Zum Vertrauensschutz bei innergemeinschaftlichen Lieferungen
BFH 14.11.2012, XI R 17/12Die Klägerin ist eine GmbH und betrieb im Streitjahr 2003 einen Kfz-Handel. Sie lieferte im Januar 2003 einen Porsche 911 Carrera 4S Coupe umsatzsteuerfrei an die in Italien ansässige "Abnehmerin" T. Das Fahrzeug wurde durch Vermittlung einer Firma S. durch einen Bevollmächtigten bei der Klägerin abgeholt. Dieser bezahlte den Kaufpreis bar. Als Abholer trat ein Herr B. auf, von dem sich die Klägerin eine Kopie des Personalausweises vorlegen ließ. Die Unterschrift des B. auf der Empfangsbestätigung wich allerdings von der Unterschrift auf der Personalausweiskopie ab.
Im Anschluss an eine Umsatzsteuer-Sonderprüfung behandelte das Finanzamt den bis zu diesem Zeitpunkt als steuerfreie innergemeinschaftliche Lieferung angesehenen Umsatz als steuerpflichtig und erließ einen entsprechenden Umsatzsteuerbescheid. Die Versagung der Steuerfreiheit für die Lieferung an T. beruhte auf einer Mitteilung des Bundesamtes für Finanzen, nach der T. ein Scheinunternehmen war.

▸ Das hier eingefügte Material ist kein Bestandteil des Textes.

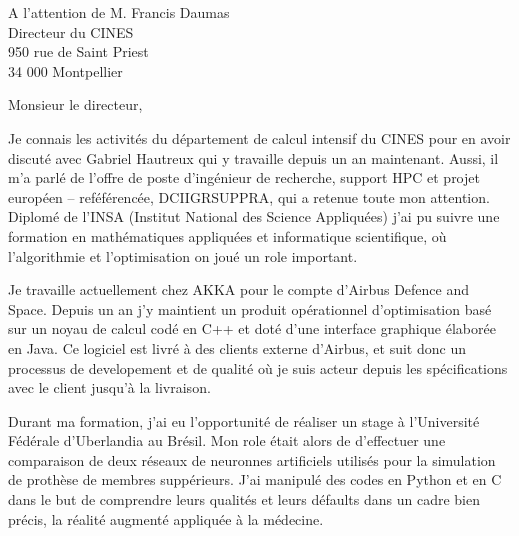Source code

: \documentclass[12pt]{lettre}
\begin{document}
\begin{letter}{A l'attention de M. Francis Daumas\\Directeur du CINES\\950 rue de Saint Priest\\34 000 Montpellier}
\address{Victor Cameo Ponz\\16 rue Peyras\\31000 Toulouse}
\nofax

\opening{Monsieur le directeur,}

{
Je connais les activités du département de calcul intensif du CINES pour en
avoir discuté avec Gabriel Hautreux qui y travaille depuis un an
maintenant.
Aussi, il m'a parlé de l'offre de poste d'ingénieur de recherche,
support HPC et projet européen -- reféférencée, DCIIGRSUPPRA,
qui a retenue toute mon attention.
Diplomé de l'INSA (Institut National des Science Appliquées) j'ai pu suivre
une formation en mathématiques appliquées et informatique scientifique, où
l'algorithmie et l'optimisation on joué un role important. %
}

{
Je travaille
actuellement chez AKKA pour le compte d'Airbus Defence and Space.
Depuis un an j'y maintient un produit opérationnel d'optimisation
basé sur un noyau de calcul codé en C++ et doté d'une interface graphique élaborée en Java.
Ce logiciel est livré à des clients externe d'Airbus, et suit donc un
processus de developement et de qualité où
je suis acteur depuis les spécifications avec le client jusqu'à la livraison.


Durant ma formation, j'ai eu l'opportunité de réaliser un stage à
l'Université Fédérale d'Uberlandia au Brésil.
Mon role était alors de d'effectuer une comparaison de deux réseaux de neuronnes artificiels utilisés pour la simulation de prothèse de membres suppérieurs.
J'ai manipulé des codes en Python et en C dans le but de comprendre leurs
qualités et leurs défaults dans un cadre bien précis, la réalité augmenté
appliquée à la médecine. %


}
\end{letter}
\end{document}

Das FG gab der hiergegen gerichteten Klage statt. Mit seiner Revision macht das Finanzamt die Verletzung materiellen Rechts geltend. Bei Barverkäufen hochwertiger Gegenstände seien an die Sorgfaltspflichten besonders hohe Anforderungen zu stellen. Der BFH hob das Urteil auf und wies die Sache zur erneuten Verhandlung und Entscheidung an das FG zurück.
Die Gründe:
Das Urteil des FG verletzte § 6a Abs. 4 S. 1 UStG. Im weiteren Verfahren muss geprüft werden, ob für das Fahrzeug Porsche 911 Carrera die Voraussetzungen für die Steuerfreiheit einer innergemeinschaftlichen Lieferung vorliegen.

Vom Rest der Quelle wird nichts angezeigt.